Je vais citer un portrait fait par Paul Wermus, qui date de 2005. J’ai appris que vous étiez célibataire, vous l’êtes peut-être toujours, et j’ai beaucoup aimé cette information : « Loisirs : recherche la femme de sa vie ». C’est un loisir ?
C’est une occupation à plein temps ! J’ai une autre occupation qui est de rêver ma vie et, dans ce rêve, essayer de trouver la femme idéale. Cela occupe beaucoup de temps ! D’ailleurs, quand j’écris mes romans, je cherche la femme idéale, bien sûr. Mais nous en sommes tous là ! Les femmes aussi d’ailleurs, parce que les femmes sont beaucoup plus fantasmatiques que les hommes. Les femmes ont une richesse de fantasmes, d’imagination… Les hommes à côté sont des enfants de chœur. Je crois que c’est cette richesse qui fait qu’elles sont très proches du romancier. Ce sont les femmes qui lisent les romans. Pourquoi ? Dans les romans, elles trouvent l’évocation de tous leurs fantasmes.
70 % des romans sont achetés par des femmes. Tout à fait autre chose (quoique), vous êtes engagé pour de multiples causes, comme l’innocence d’Omar Raddad, qui vous avait valu une condamnation et votre place, dit-on, au Figaro. Mais, on le sait moins, vous êtes un militant anti-prostitution. Pour quelle raison ?
Ce n’est pas par pudibonderie. C’est parce que je considère que la prostitution est la situation la pire de la femme. Vous savez, je ne suis pas suspect d’être un marxiste adepte de la lutte des classes. Néanmoins, on est en pleine lutte des classes. Les femmes qui servent au plaisir des classes moyennes et de la bourgeoisie, ce sont des pauvres, ce sont les femmes pauvres qui sont exploitées. Et je trouve ça dégueulasse. Si c’était des bourgeoises qui se prostituaient, vous verriez le tollé ! Si c’était les mères, les sœurs de tous ces gens que nous voyons, très convenables, ce serait une révolution. Cela ne marque que parce que ce sont des gens pauvres qui ne se plaignent pas. Voilà. Donc je me bats pour leur donner de la dignité. Je considère que c’est un esclavage.
Vous avez dit un jour : « Les grands créateurs sont toujours dans l’opposition ». Est-ce que vous vous sentez dans l’opposition ? Est-ce que vous vous voyez comme un grand créateur ?

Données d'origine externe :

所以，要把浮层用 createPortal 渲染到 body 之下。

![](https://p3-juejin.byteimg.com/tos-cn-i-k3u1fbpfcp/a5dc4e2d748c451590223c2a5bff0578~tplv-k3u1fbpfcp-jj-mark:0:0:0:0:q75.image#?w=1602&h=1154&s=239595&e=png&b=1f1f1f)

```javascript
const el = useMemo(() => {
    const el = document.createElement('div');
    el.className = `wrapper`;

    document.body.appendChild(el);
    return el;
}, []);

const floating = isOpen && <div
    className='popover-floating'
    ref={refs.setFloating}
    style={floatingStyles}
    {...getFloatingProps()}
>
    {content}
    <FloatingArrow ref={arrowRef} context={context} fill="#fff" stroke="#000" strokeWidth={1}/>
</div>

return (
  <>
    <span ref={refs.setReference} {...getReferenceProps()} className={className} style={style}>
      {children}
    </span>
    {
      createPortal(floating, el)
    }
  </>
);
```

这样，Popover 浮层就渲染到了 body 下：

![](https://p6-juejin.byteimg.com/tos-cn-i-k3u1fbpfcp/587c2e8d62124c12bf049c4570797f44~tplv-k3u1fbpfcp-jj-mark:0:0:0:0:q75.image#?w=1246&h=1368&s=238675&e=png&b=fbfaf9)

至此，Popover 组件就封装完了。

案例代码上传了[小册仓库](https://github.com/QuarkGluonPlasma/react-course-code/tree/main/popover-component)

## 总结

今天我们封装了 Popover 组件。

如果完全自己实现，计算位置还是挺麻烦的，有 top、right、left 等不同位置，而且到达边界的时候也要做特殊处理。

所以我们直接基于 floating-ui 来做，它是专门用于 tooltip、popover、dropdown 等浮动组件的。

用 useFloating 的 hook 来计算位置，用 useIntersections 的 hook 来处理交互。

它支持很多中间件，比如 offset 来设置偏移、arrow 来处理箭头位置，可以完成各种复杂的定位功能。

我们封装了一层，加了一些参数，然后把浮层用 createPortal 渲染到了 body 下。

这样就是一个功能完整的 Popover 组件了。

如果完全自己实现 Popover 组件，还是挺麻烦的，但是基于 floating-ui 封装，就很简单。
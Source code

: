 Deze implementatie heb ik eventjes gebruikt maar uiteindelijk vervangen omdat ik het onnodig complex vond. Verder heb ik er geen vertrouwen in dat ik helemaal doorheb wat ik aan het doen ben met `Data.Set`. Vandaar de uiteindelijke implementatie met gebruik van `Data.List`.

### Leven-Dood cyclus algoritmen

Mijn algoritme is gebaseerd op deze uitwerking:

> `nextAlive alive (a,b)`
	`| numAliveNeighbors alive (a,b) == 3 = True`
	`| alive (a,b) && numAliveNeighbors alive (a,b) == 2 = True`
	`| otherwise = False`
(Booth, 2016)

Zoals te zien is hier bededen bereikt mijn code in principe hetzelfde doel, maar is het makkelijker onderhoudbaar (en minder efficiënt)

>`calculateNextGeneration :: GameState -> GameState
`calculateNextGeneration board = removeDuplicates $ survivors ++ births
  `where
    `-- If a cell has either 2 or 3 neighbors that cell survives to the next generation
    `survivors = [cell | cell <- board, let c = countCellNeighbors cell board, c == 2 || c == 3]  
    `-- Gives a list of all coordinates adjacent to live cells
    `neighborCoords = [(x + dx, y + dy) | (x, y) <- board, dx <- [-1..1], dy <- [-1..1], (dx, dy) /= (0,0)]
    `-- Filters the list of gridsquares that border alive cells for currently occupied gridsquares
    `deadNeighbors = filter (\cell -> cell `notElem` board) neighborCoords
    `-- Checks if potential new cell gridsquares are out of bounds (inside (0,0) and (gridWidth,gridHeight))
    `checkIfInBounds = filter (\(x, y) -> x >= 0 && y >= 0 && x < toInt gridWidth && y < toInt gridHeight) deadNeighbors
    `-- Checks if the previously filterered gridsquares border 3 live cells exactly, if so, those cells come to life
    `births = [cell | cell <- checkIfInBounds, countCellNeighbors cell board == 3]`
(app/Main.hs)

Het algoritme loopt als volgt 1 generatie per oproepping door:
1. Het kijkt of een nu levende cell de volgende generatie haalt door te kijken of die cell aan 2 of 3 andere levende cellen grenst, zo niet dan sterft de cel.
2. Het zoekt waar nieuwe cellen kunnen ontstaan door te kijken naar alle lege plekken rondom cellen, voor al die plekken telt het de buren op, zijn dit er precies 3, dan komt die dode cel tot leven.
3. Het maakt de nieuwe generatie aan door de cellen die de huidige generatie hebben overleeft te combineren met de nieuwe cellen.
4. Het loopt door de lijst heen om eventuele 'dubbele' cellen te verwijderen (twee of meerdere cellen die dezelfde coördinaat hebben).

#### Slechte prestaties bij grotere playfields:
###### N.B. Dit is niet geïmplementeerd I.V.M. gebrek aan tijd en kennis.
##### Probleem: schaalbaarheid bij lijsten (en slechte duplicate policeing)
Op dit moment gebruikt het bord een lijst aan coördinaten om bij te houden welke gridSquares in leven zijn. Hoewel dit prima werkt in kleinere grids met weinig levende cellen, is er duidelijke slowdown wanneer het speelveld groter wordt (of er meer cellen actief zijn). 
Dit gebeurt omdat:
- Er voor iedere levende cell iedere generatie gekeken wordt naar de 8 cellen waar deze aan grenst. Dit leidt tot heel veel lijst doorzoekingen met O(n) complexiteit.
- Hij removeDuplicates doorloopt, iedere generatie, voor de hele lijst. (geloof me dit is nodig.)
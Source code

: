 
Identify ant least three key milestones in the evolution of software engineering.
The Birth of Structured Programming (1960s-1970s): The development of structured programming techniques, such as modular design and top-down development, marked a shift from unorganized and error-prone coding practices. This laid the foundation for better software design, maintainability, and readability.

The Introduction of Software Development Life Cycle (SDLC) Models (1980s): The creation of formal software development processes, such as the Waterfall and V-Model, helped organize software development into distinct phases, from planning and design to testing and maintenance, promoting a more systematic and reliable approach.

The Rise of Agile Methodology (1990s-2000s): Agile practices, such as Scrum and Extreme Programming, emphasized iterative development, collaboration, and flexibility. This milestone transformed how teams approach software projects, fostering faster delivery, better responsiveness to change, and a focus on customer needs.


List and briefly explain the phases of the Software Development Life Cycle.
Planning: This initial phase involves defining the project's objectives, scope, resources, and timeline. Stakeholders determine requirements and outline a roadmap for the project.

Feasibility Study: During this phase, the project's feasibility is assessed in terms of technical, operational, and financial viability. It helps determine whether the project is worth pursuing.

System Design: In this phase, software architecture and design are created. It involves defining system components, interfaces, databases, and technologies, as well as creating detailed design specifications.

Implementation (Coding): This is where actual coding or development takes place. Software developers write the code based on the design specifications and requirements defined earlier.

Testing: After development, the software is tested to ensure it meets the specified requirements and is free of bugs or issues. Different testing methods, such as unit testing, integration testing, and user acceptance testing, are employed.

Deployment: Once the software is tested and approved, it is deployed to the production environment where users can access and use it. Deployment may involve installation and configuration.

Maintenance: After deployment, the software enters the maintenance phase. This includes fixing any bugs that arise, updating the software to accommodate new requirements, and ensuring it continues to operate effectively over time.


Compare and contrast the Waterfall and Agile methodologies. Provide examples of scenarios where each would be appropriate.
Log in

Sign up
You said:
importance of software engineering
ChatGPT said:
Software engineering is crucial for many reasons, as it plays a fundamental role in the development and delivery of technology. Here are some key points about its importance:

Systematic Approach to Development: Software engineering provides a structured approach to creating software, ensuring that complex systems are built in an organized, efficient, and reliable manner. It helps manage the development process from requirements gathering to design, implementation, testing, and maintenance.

Oui, je pense qu’un écrivain a des rapports compliqués et d’opposition avec la société. À la fois, il veut des consécrations de la société, il veut l’Académie (je ne peux pas dire le contraire…), mais en même temps il n’est pas esclave de cette société, il est toujours en train de la contester, et c’est mon but. Je crois que je défends l’être humain qui est toujours broyé par la société et qui est toujours victime de l’injustice qu’elle fait peser sur lui, j’essaie de défendre cet individu qui finalement est seul et écrasé.
Une histoire qui fait ma joie : est-il vrai que la nièce du Président Giscard d’Estaing vous a montré ses seins dans la chambre même du petit Valéry ?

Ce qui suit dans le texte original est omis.